▶ _HOW TO COMPLETE THIS TASK_
Task for the records below: please retype exactly and only the lines from the first through the one with "[Aşama I: Konsey", with every picture omitted.

▶ _DATA FOR PROCESSING_

"""

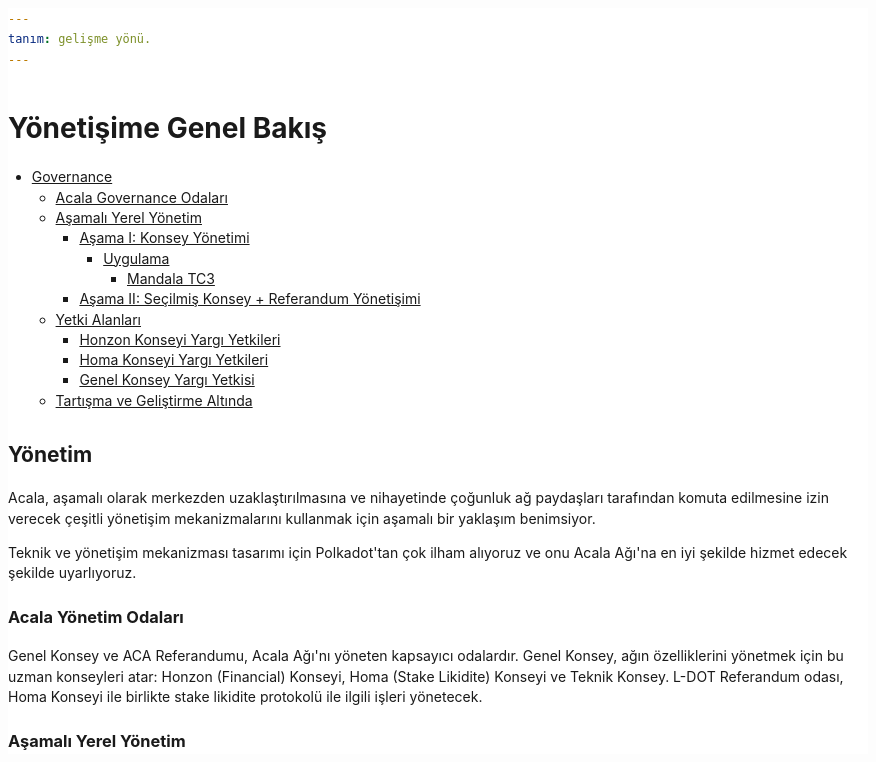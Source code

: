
 ```yaml
---
tanım: gelişme yönü.
---
```


# Yönetişime Genel Bakış

* [Governance](https://wiki.acala.network/maintain/governance-guides/governance-overview#governance)
  * [Acala Governance Odaları](https://wiki.acala.network/maintain/governance-guides/governance-overview#chambers-of-acala-governance)
  * [Aşamalı Yerel Yönetim](https://wiki.acala.network/maintain/governance-guides/governance-overview#progressive-decentralization)
    * [Aşama I: Konsey Yönetimi](https://wiki.acala.network/maintain/governance-guides/governance-overview#phase-i-council-governance)
      * [Uygulama](https://wiki.acala.network/maintain/governance-guides/governance-overview#implementation)
        * [Mandala TC3](https://wiki.acala.network/maintain/governance-guides/governance-overview#mandala-tc3)
    * [Aşama II: Seçilmiş Konsey + Referandum Yönetişimi](https://wiki.acala.network/maintain/governance-guides/governance-overview#phase-ii-elected-council-referendum-governance)
  * [Yetki Alanları](https://wiki.acala.network/maintain/governance-guides/governance-overview#jurisdictions)
    * [Honzon Konseyi Yargı Yetkileri](https://wiki.acala.network/maintain/governance-guides/governance-overview#honzon-council-jurisdictions)
    * [Homa Konseyi Yargı Yetkileri](https://wiki.acala.network/maintain/governance-guides/governance-overview#homa-council-jurisdictions)
    * [Genel Konsey Yargı Yetkisi](https://wiki.acala.network/maintain/governance-guides/governance-overview#general-council-jurisdiction)
  * [Tartışma ve Geliştirme Altında](https://wiki.acala.network/maintain/governance-guides/governance-overview#under-discussion-and-development)

## Yönetim

Acala, aşamalı olarak merkezden uzaklaştırılmasına ve nihayetinde çoğunluk ağ paydaşları tarafından komuta edilmesine izin verecek çeşitli yönetişim mekanizmalarını kullanmak için aşamalı bir yaklaşım benimsiyor.

Teknik ve yönetişim mekanizması tasarımı için Polkadot'tan çok ilham alıyoruz ve onu Acala Ağı'na en iyi şekilde hizmet edecek şekilde uyarlıyoruz.

### Acala Yönetim Odaları

Genel Konsey ve ACA Referandumu, Acala Ağı'nı yöneten kapsayıcı odalardır. Genel Konsey, ağın özelliklerini yönetmek için bu uzman konseyleri atar: Honzon \(Financial\) Konseyi, Homa \(Stake Likidite\) Konseyi ve Teknik Konsey. L-DOT Referandum odası, Homa Konseyi ile birlikte stake likidite protokolü ile ilgili işleri yönetecek.

### Aşamalı Yerel Yönetim
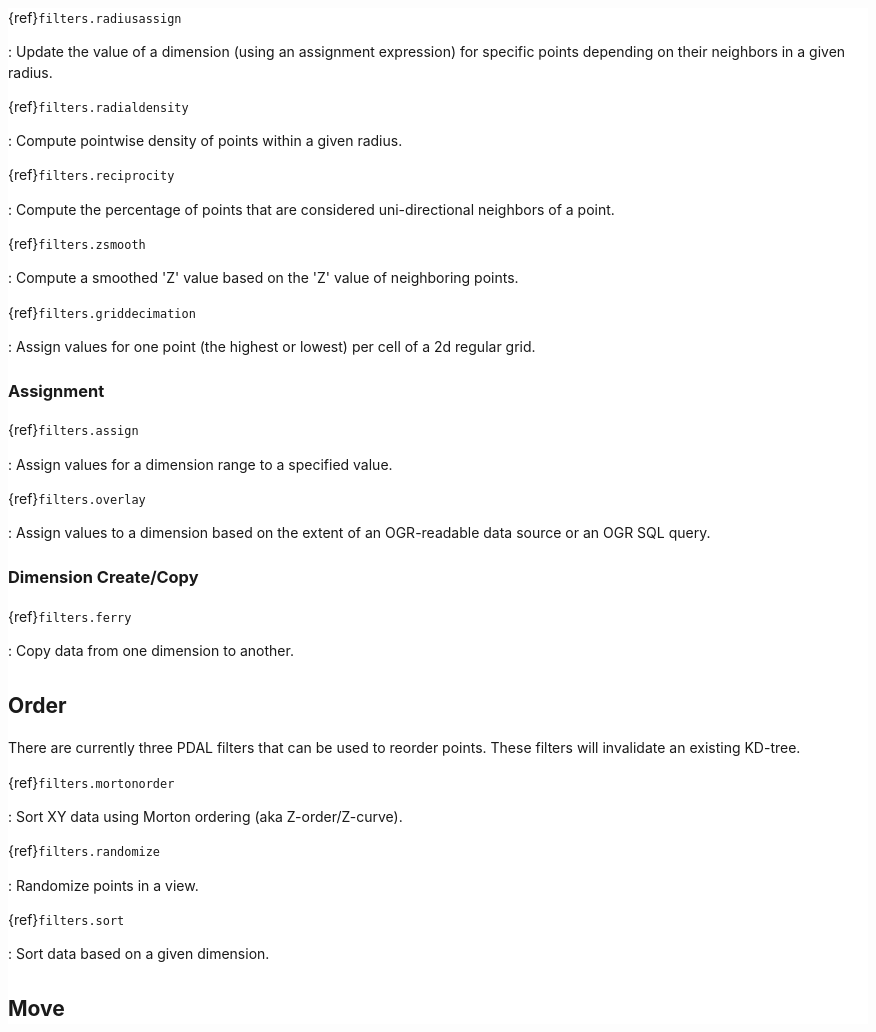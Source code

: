 {ref}`filters.radiusassign`

: Update the value of a dimension (using an assignment expression) for specific points
  depending on their neighbors in a given radius.

{ref}`filters.radialdensity`

: Compute pointwise density of points within a given radius.

{ref}`filters.reciprocity`

: Compute the percentage of points that are considered uni-directional
  neighbors of a point.

{ref}`filters.zsmooth`

: Compute a smoothed 'Z' value based on the 'Z' value of neighboring points.

{ref}`filters.griddecimation`

: Assign values for one point (the highest or lowest) per cell of a 2d regular grid.

### Assignment


{ref}`filters.assign`

: Assign values for a dimension range to a specified value.

{ref}`filters.overlay`

: Assign values to a dimension based on the extent of an OGR-readable data
  source or an OGR SQL query.

### Dimension Create/Copy



{ref}`filters.ferry`

: Copy data from one dimension to another.

## Order

There are currently three PDAL filters that can be used to reorder points. These
filters will invalidate an existing KD-tree.



{ref}`filters.mortonorder`

: Sort XY data using Morton ordering (aka Z-order/Z-curve).

{ref}`filters.randomize`

: Randomize points in a view.

{ref}`filters.sort`

: Sort data based on a given dimension.

## Move
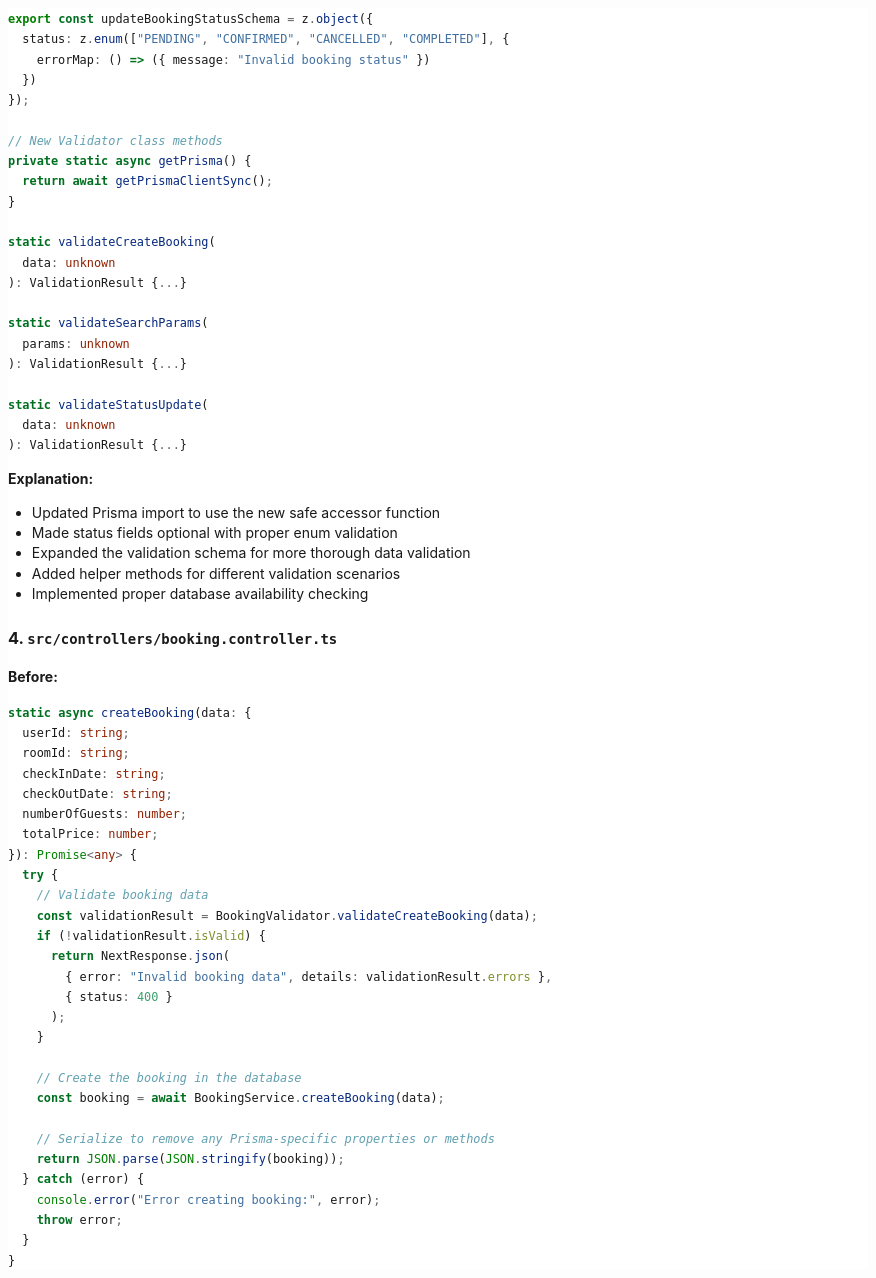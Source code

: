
 ```typescript
export const updateBookingStatusSchema = z.object({
  status: z.enum(["PENDING", "CONFIRMED", "CANCELLED", "COMPLETED"], {
    errorMap: () => ({ message: "Invalid booking status" })
  })
});

// New Validator class methods
private static async getPrisma() {
  return await getPrismaClientSync();
}

static validateCreateBooking(
  data: unknown
): ValidationResult {...}

static validateSearchParams(
  params: unknown
): ValidationResult {...}

static validateStatusUpdate(
  data: unknown
): ValidationResult {...}
```

**Explanation:**
- Updated Prisma import to use the new safe accessor function
- Made status fields optional with proper enum validation
- Expanded the validation schema for more thorough data validation
- Added helper methods for different validation scenarios
- Implemented proper database availability checking

### 4. `src/controllers/booking.controller.ts`

**Before:**
```typescript
static async createBooking(data: {
  userId: string;
  roomId: string;
  checkInDate: string;
  checkOutDate: string;
  numberOfGuests: number;
  totalPrice: number;
}): Promise<any> {
  try {
    // Validate booking data
    const validationResult = BookingValidator.validateCreateBooking(data);
    if (!validationResult.isValid) {
      return NextResponse.json(
        { error: "Invalid booking data", details: validationResult.errors },
        { status: 400 }
      );
    }
    
    // Create the booking in the database
    const booking = await BookingService.createBooking(data);
    
    // Serialize to remove any Prisma-specific properties or methods
    return JSON.parse(JSON.stringify(booking));
  } catch (error) {
    console.error("Error creating booking:", error);
    throw error;
  }
}
```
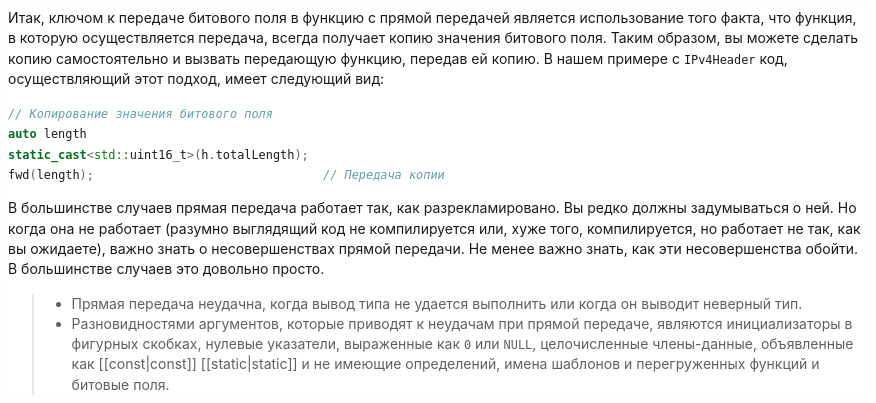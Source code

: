 Итак, ключом к передаче битового поля в функцию с прямой передачей является использование того факта, что функция, в которую осуществляется передача, всегда получает копию значения битового поля. Таким образом, вы можете сделать копию самостоятельно и вызвать передающую функцию, передав ей копию. В нашем примере с `IPv4Header` код, осуществляющий этот подход, имеет следующий вид:

```c++
// Копирование значения битового поля
auto length
static_cast<std::uint16_t>(h.totalLength);
fwd(length);                                // Передача копии
```

В большинстве случаев прямая передача работает так, как разрекламировано. Вы редко должны задумываться о ней. Но когда она не работает (разумно выглядящий код не компилируется или, хуже того, компилируется, но работает не так, как вы ожидаете), важно знать о несовершенствах прямой передачи. Не менее важно знать, как эти несовершенства обойти. В большинстве случаев это довольно просто.

> - Прямая передача неудачна, когда вывод типа не удается выполнить или когда он выводит неверный тип.
> - Разновидностями аргументов, которые приводят к неудачам при прямой передаче, являются инициализаторы в фигурных скобках, нулевые указатели, выраженные как `0` или `NULL`, целочисленные члены-данные, объявленные как [[const|const]] [[static|static]] и не имеющие определений, имена шаблонов и перегруженных функций и битовые поля.













































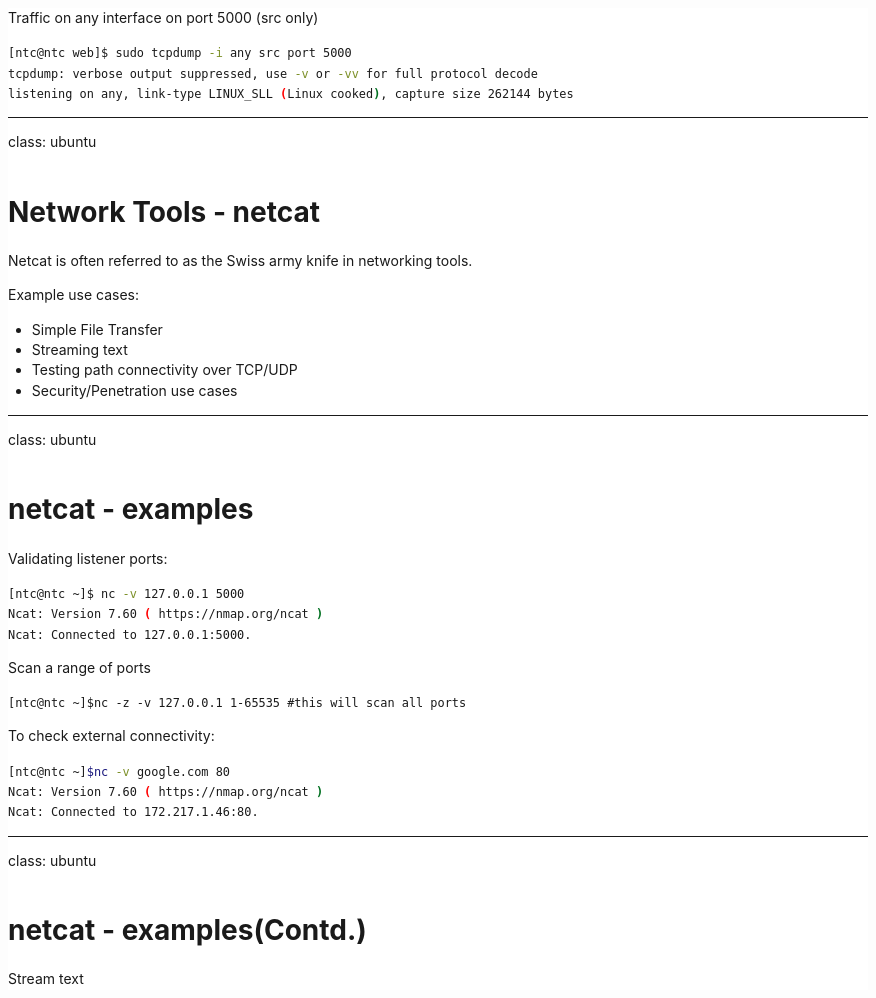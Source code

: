 Traffic on any interface on port 5000 (src only)

```bash
[ntc@ntc web]$ sudo tcpdump -i any src port 5000
tcpdump: verbose output suppressed, use -v or -vv for full protocol decode
listening on any, link-type LINUX_SLL (Linux cooked), capture size 262144 bytes
```

---

class: ubuntu
# Network Tools - netcat

Netcat is often referred to as the Swiss army knife in networking tools.

Example use cases:

- Simple File Transfer
- Streaming text 
- Testing path connectivity over TCP/UDP
- Security/Penetration use cases


---

class: ubuntu
# netcat - examples

Validating listener ports:

```bash
[ntc@ntc ~]$ nc -v 127.0.0.1 5000
Ncat: Version 7.60 ( https://nmap.org/ncat )
Ncat: Connected to 127.0.0.1:5000.
```

Scan a range of ports
```
[ntc@ntc ~]$nc -z -v 127.0.0.1 1-65535 #this will scan all ports
```

To check external connectivity:

```bash
[ntc@ntc ~]$nc -v google.com 80
Ncat: Version 7.60 ( https://nmap.org/ncat )
Ncat: Connected to 172.217.1.46:80.
```


---

class: ubuntu
# netcat - examples(Contd.)
Stream text
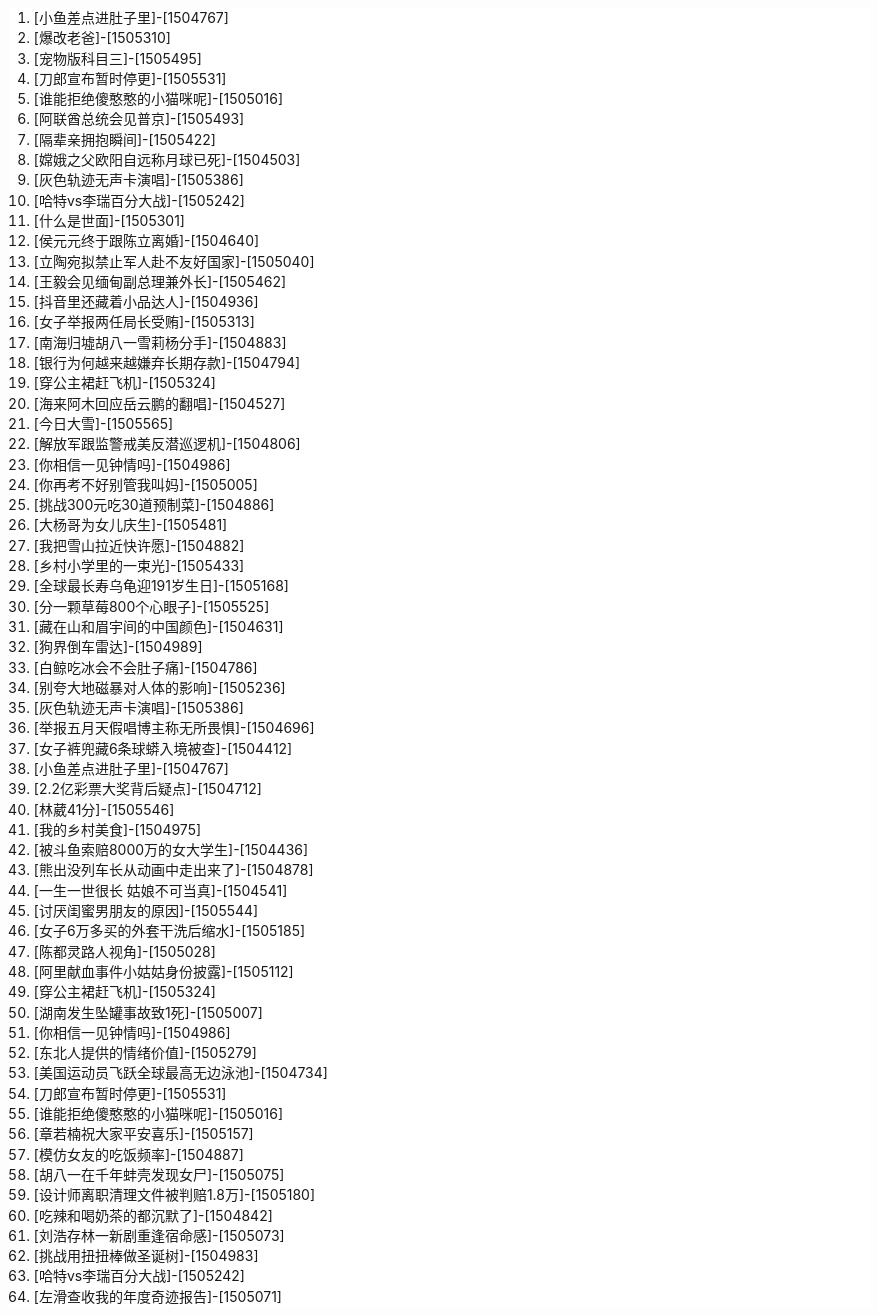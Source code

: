 1. [小鱼差点进肚子里]-[1504767]
1. [爆改老爸]-[1505310]
1. [宠物版科目三]-[1505495]
1. [刀郎宣布暂时停更]-[1505531]
1. [谁能拒绝傻憨憨的小猫咪呢]-[1505016]
1. [阿联酋总统会见普京]-[1505493]
1. [隔辈亲拥抱瞬间]-[1505422]
1. [嫦娥之父欧阳自远称月球已死]-[1504503]
1. [灰色轨迹无声卡演唱]-[1505386]
1. [哈特vs李瑞百分大战]-[1505242]
1. [什么是世面]-[1505301]
1. [侯元元终于跟陈立离婚]-[1504640]
1. [立陶宛拟禁止军人赴不友好国家]-[1505040]
1. [王毅会见缅甸副总理兼外长]-[1505462]
1. [抖音里还藏着小品达人]-[1504936]
1. [女子举报两任局长受贿]-[1505313]
1. [南海归墟胡八一雪莉杨分手]-[1504883]
1. [银行为何越来越嫌弃长期存款]-[1504794]
1. [穿公主裙赶飞机]-[1505324]
1. [海来阿木回应岳云鹏的翻唱]-[1504527]
1. [今日大雪]-[1505565]
1. [解放军跟监警戒美反潜巡逻机]-[1504806]
1. [你相信一见钟情吗]-[1504986]
1. [你再考不好别管我叫妈]-[1505005]
1. [挑战300元吃30道预制菜]-[1504886]
1. [大杨哥为女儿庆生]-[1505481]
1. [我把雪山拉近快许愿]-[1504882]
1. [乡村小学里的一束光]-[1505433]
1. [全球最长寿乌龟迎191岁生日]-[1505168]
1. [分一颗草莓800个心眼子]-[1505525]
1. [藏在山和眉宇间的中国颜色]-[1504631]
1. [狗界倒车雷达]-[1504989]
1. [白鲸吃冰会不会肚子痛]-[1504786]
1. [别夸大地磁暴对人体的影响]-[1505236]
1. [灰色轨迹无声卡演唱]-[1505386]
1. [举报五月天假唱博主称无所畏惧]-[1504696]
1. [女子裤兜藏6条球蟒入境被查]-[1504412]
1. [小鱼差点进肚子里]-[1504767]
1. [2.2亿彩票大奖背后疑点]-[1504712]
1. [林葳41分]-[1505546]
1. [我的乡村美食]-[1504975]
1. [被斗鱼索赔8000万的女大学生]-[1504436]
1. [熊出没列车长从动画中走出来了]-[1504878]
1. [一生一世很长 姑娘不可当真]-[1504541]
1. [讨厌闺蜜男朋友的原因]-[1505544]
1. [女子6万多买的外套干洗后缩水]-[1505185]
1. [陈都灵路人视角]-[1505028]
1. [阿里献血事件小姑姑身份披露]-[1505112]
1. [穿公主裙赶飞机]-[1505324]
1. [湖南发生坠罐事故致1死]-[1505007]
1. [你相信一见钟情吗]-[1504986]
1. [东北人提供的情绪价值]-[1505279]
1. [美国运动员飞跃全球最高无边泳池]-[1504734]
1. [刀郎宣布暂时停更]-[1505531]
1. [谁能拒绝傻憨憨的小猫咪呢]-[1505016]
1. [章若楠祝大家平安喜乐]-[1505157]
1. [模仿女友的吃饭频率]-[1504887]
1. [胡八一在千年蚌壳发现女尸]-[1505075]
1. [设计师离职清理文件被判赔1.8万]-[1505180]
1. [吃辣和喝奶茶的都沉默了]-[1504842]
1. [刘浩存林一新剧重逢宿命感]-[1505073]
1. [挑战用扭扭棒做圣诞树]-[1504983]
1. [哈特vs李瑞百分大战]-[1505242]
1. [左滑查收我的年度奇迹报告]-[1505071]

"""

▶ _EXERCISE OUTPUT_
Source code

:
 ```yaml
---
tanım: gelişme yönü.
---
```


# Yönetişime Genel Bakış

* [Governance](https://wiki.acala.network/maintain/governance-guides/governance-overview#governance)
  * [Acala Governance Odaları](https://wiki.acala.network/maintain/governance-guides/governance-overview#chambers-of-acala-governance)
  * [Aşamalı Yerel Yönetim](https://wiki.acala.network/maintain/governance-guides/governance-overview#progressive-decentralization)
    * [Aşama I: Konsey Yönetimi](https://wiki.acala.network/maintain/governance-guides/governance-overview#phase-i-council-governance)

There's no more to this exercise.